The physics and numerics of the PMEFF engine
(pmeff_plugin/forcefield.py). The README gives the
user-level overview; this document specifies the model precisely enough to
reimplement it: every functional form, every parameter derivation, the
gradient formulas, the non-bonded bookkeeping and the optimizer.
Everything below the RDKit boundary operates on a Topology of plain numbers
— no Qt, no RDKit — so each statement here is checked directly by the unit
tests in tests/test_forcefield.py.
| Quantity | Unit |
|---|---|
| Length | Ångström (Å) |
| Angle | radian internally (degrees in this text where noted) |
| Energy | internal, kcal/mol-like (self-consistent, not calibrated) |
| Charge | elementary charge e |
| Mass | unit mass per atom (optimizer only; no dynamics are produced) |
Energies are meant for relative comparison and geometry relaxation, not
thermochemistry. The Coulomb constant _K_COULOMB = 332.07 sets the
electrostatic scale so that, if the energy unit is read as kcal/mol, charges
are in e and distances in Å.
Atom indices in every term tuple are 0-based. Pair keys are always stored as
(i, j) with i < j.
Every parameter derives from one per-element input: the Pyykkö & Atsumi
(2009) single-bond covalent radius, tabulated for Z = 1–118
(_COVALENT_RADII_PM). Atomic numbers outside 1–118 (dummy atoms) fall back
to _DEFAULT_RADIUS_A = 1.50 Å. Because everything else is a formula of the
radius (and, for QEq, of Z via Slater’s rules), no element can ever be
missing a parameter — the defining property of the force field.

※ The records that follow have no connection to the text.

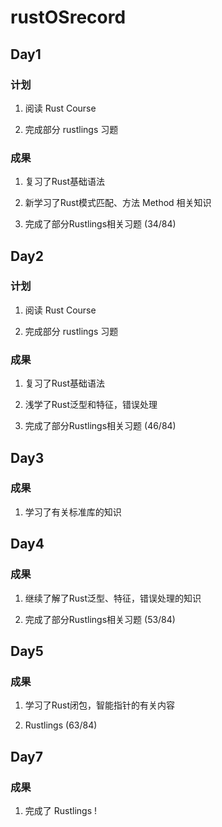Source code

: # rustOSrecord

## Day1

### 计划

1. 阅读 Rust Course

2. 完成部分 rustlings 习题

### 成果

1. 复习了Rust基础语法

2. 新学习了Rust模式匹配、方法 Method 相关知识

3. 完成了部分Rustlings相关习题 (34/84)

## Day2

### 计划

1. 阅读 Rust Course

2. 完成部分 rustlings 习题

### 成果

1. 复习了Rust基础语法

2. 浅学了Rust泛型和特征，错误处理

3. 完成了部分Rustlings相关习题 (46/84)

## Day3

### 成果
1. 学习了有关标准库的知识

## Day4

### 成果

1. 继续了解了Rust泛型、特征，错误处理的知识

2. 完成了部分Rustlings相关习题 (53/84)

## Day5

### 成果

1. 学习了Rust闭包，智能指针的有关内容

2. Rustlings (63/84)

## Day7

### 成果

1. 完成了 Rustlings !  
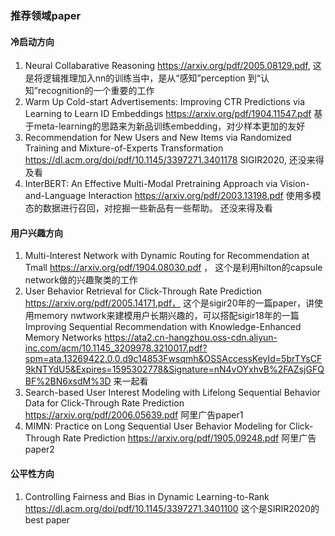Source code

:### 推荐领域paper
#### 冷启动方向
1. Neural Collabarative Reasoning https://arxiv.org/pdf/2005.08129.pdf, 这是将逻辑推理加入nn的训练当中，是从“感知”perception 到“认知”recognition的一个重要的工作
2. Warm Up Cold-start Advertisements: Improving CTR Predictions via Learning to Learn ID Embeddings https://arxiv.org/pdf/1904.11547.pdf 基于meta-learning的思路来为新品训练embedding，对少样本更加的友好
3. Recommendation for New Users and New Items via Randomized Training and Mixture-of-Experts Transformation https://dl.acm.org/doi/pdf/10.1145/3397271.3401178  SIGIR2020, 还没来得及看
4. InterBERT: An Effective Multi-Modal Pretraining Approach via Vision-and-Language Interaction https://arxiv.org/pdf/2003.13198.pdf 使用多模态的数据进行召回，对挖掘一些新品有一些帮助。 还没来得及看

#### 用户兴趣方向
1. Multi-Interest Network with Dynamic Routing for Recommendation at Tmall https://arxiv.org/pdf/1904.08030.pdf ， 这个是利用hilton的capsule network做的兴趣聚类的工作
2. User Behavior Retrieval for Click-Through Rate Prediction https://arxiv.org/pdf/2005.14171.pdf， 这个是sigir20年的一篇paper，讲使用memory nwtwork来建模用户长期兴趣的，可以搭配sigir18年的一篇Improving Sequential Recommendation with Knowledge-Enhanced Memory Networks https://ata2.cn-hangzhou.oss-cdn.aliyun-inc.com/acm/10.1145_3209978.3210017.pdf?spm=ata.13269422.0.0.d9c14853Fwsqmh&OSSAccessKeyId=5brTYsCF9kNTYdU5&Expires=1595302778&Signature=nN4vOYxhvB%2FAZsjGFQBF%2BN6xsdM%3D  来一起看  
3. Search-based User Interest Modeling with Lifelong Sequential Behavior Data for Click-Through Rate Prediction  https://arxiv.org/pdf/2006.05639.pdf 阿里广告paper1
4. MIMN: Practice on Long Sequential User Behavior Modeling for Click-Through Rate Prediction https://arxiv.org/pdf/1905.09248.pdf 阿里广告paper2

#### 公平性方向
1. Controlling Fairness and Bias in Dynamic Learning-to-Rank https://dl.acm.org/doi/pdf/10.1145/3397271.3401100 这个是SIRIR2020的best paper

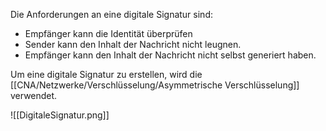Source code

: Die Anforderungen an eine digitale Signatur sind:
- Empfänger kann die Identität überprüfen
- Sender kann den Inhalt der Nachricht nicht leugnen.
- Empfänger kann den Inhalt der Nachricht nicht selbst generiert haben.

Um eine digitale Signatur zu erstellen, wird die [[CNA/Netzwerke/Verschlüsselung/Asymmetrische Verschlüsselung]] verwendet.

![[DigitaleSignatur.png]]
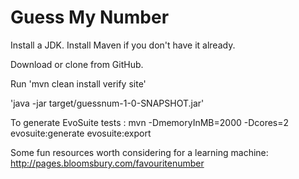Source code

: # Guess My Number

Install a JDK.
Install Maven if you don't have it already.

Download or clone from GitHub.

Run 'mvn clean install verify site'

'java -jar target/guessnum-1-0-SNAPSHOT.jar'

To generate EvoSuite tests : mvn -DmemoryInMB=2000 -Dcores=2 evosuite:generate evosuite:export

Some fun resources worth considering for a learning machine:
http://pages.bloomsbury.com/favouritenumber
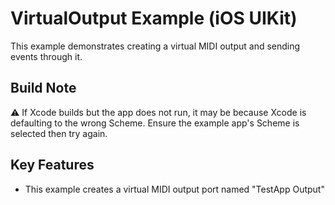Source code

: # VirtualOutput Example (iOS UIKit)

This example demonstrates creating a virtual MIDI output and sending events through it.

## Build Note

⚠️ If Xcode builds but the app does not run, it may be because Xcode is defaulting to the wrong Scheme. Ensure the example app's Scheme is selected then try again.

## Key Features

- This example creates a virtual MIDI output port named "TestApp Output"
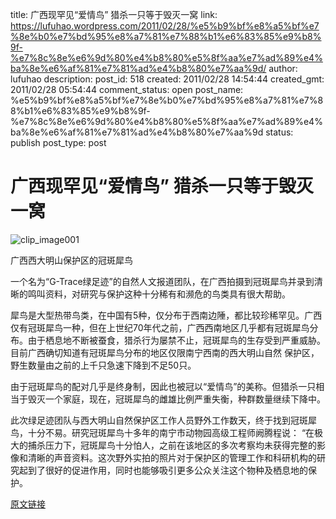 title: 广西现罕见“爱情鸟” 猎杀一只等于毁灭一窝
link: https://lufuhao.wordpress.com/2011/02/28/%e5%b9%bf%e8%a5%bf%e7%8e%b0%e7%bd%95%e8%a7%81%e7%88%b1%e6%83%85%e9%b8%9f-%e7%8c%8e%e6%9d%80%e4%b8%80%e5%8f%aa%e7%ad%89%e4%ba%8e%e6%af%81%e7%81%ad%e4%b8%80%e7%aa%9d/
author: lufuhao
description: 
post_id: 518
created: 2011/02/28 14:54:44
created_gmt: 2011/02/28 05:54:44
comment_status: open
post_name: %e5%b9%bf%e8%a5%bf%e7%8e%b0%e7%bd%95%e8%a7%81%e7%88%b1%e6%83%85%e9%b8%9f-%e7%8c%8e%e6%9d%80%e4%b8%80%e5%8f%aa%e7%ad%89%e4%ba%8e%e6%af%81%e7%81%ad%e4%b8%80%e7%aa%9d
status: publish
post_type: post

# 广西现罕见“爱情鸟” 猎杀一只等于毁灭一窝

![clip_image001](http://lufuhao.files.wordpress.com/2011/02/clip_image001_thumb.jpg)

广西西大明山保护区的冠斑犀鸟 

一个名为“G-Trace绿足迹”的自然人文报道团队，在广西拍摄到冠斑犀鸟并录到清晰的鸣叫资料，对研究与保护这种十分稀有和濒危的鸟类具有很大帮助。 

犀鸟是大型热带鸟类，在中国有5种，仅分布于西南边陲，都比较珍稀罕见。广西仅有冠斑犀鸟一种，但在上世纪70年代之前，广西西南地区几乎都有冠斑犀鸟分布。由于栖息地不断被蚕食，猎杀行为屡禁不止，冠斑犀鸟的生存受到严重威胁。目前广西确切知道有冠斑犀鸟分布的地区仅限南宁西南的西大明山自然 保护区，野生数量由之前的上千只急速下降到不足50只。 

由于冠斑犀鸟的配对几乎是终身制，因此也被冠以“爱情鸟”的美称。但猎杀一只相当于毁灭一个家庭，现在，冠斑犀鸟的雌雄比例严重失衡，种群数量继续下降中。 

此次绿足迹团队与西大明山自然保护区工作人员野外工作数天，终于找到冠斑犀鸟，十分不易。研究冠斑犀鸟十多年的南宁市动物园高级工程师阙腾程说： “在极大的捕杀压力下，冠斑犀鸟十分怕人，之前在该地区的多次考察均未获得完整的影像和清晰的声音资料。这次野外实拍的照片对于保护区的管理工作和科研机构的研究起到了很好的促进作用，同时也能够吸引更多公众关注这个物种及栖息地的保护。 

[原文链接](http://www.vvcat.com/viewarticle.aspx?id=52590)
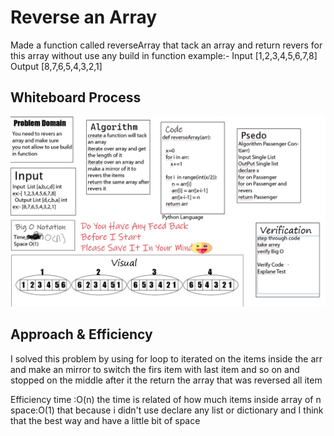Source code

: # Reverse an Array
 Made a function called reverseArray that tack an array and return revers for this array 
    without use any build in function 
  example:- 
  Input [1,2,3,4,5,6,7,8]
  Output [8,7,6,5,4,3,2,1]


## Whiteboard Process
![image](withePord.png)

## Approach & Efficiency
I solved this problem by using for loop to iterated on the items inside the arr and make an mirror
to switch the firs item with last item and so on and stopped on the middle after it the  return the array 
that was reversed all item 

Efficiency
time :O(n) the time is related of how much items inside array of n 
space:O(1) that because i didn't use declare any list or dictionary and I think that the best way and have a 
little bit of space  
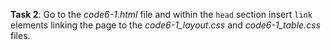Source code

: **Task 2**: Go to the _code6-1.html_ file and within the `head` section insert `link` elements linking the page to the _code6-1_layout.css_ and _code6-1_table.css_ files.
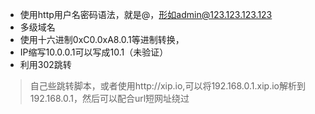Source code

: - 使用http用户名密码语法，就是@，形如admin@123.123.123.123
- 多级域名
- 使用十六进制0xC0.0xA8.0.1等进制转换，
- IP缩写10.0.0.1可以写成10.1（未验证）
- 利用302跳转
> 自己些跳转脚本，或者使用http://xip.io,可以将192.168.0.1.xip.io解析到192.168.0.1，然后可以配合url短网址绕过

Derived per-atom quantities:
R_i = r_i + 0.90 Å (vdw_radius). The offset reproduces
tabulated vdW radii of common elements to ~0.05 Å (C 1.65 vs 1.70, O 1.53
vs 1.52, H 1.22 vs 1.20).ε_i = 0.10 · (r_i / 0.75)^1.5 (vdw_epsilon); the
covalent radius acts as a polarizability proxy and carbon (r = 0.75 Å)
anchors the scale.slater_zeff): same-shell electrons screen 0.30 (n = 1) or 0.35, the
(n−1) shell screens 0.85, deeper shells screen 1.00.χ_Pauling = 0.359 · Z_eff / r² + 0.744, converted to an energy scale by
×2.27 eV per Pauling unit (electronegativity)._QEQ_HARDNESS_SCALE = 2.0: η_i = 2.0 · 14.4 / (2 r_i) eV
(hardness). The scale damps QEq’s over-polarization — bare
electronegativity equalization allows unlimited charge transfer at any
distance, giving electropositive centers (metals, boron) charges large
enough that their Coulomb pull on nearby H deforms the bonded skeleton.
Raising hardness roughly halves charges (quartering pair energies) while
conserving the total charge exactly, unlike scaling the solved charges,
which would break conservation for ions.The total energy is a sum of six terms. energy_and_gradient(coords, topo)
returns the total and its fully analytical gradient; passing a dict as
components= (or calling energy_components) yields the per-term
decomposition under the keys bond, angle, torsion, oop, vdw,
elec (all keys always present; absent terms report 0.0).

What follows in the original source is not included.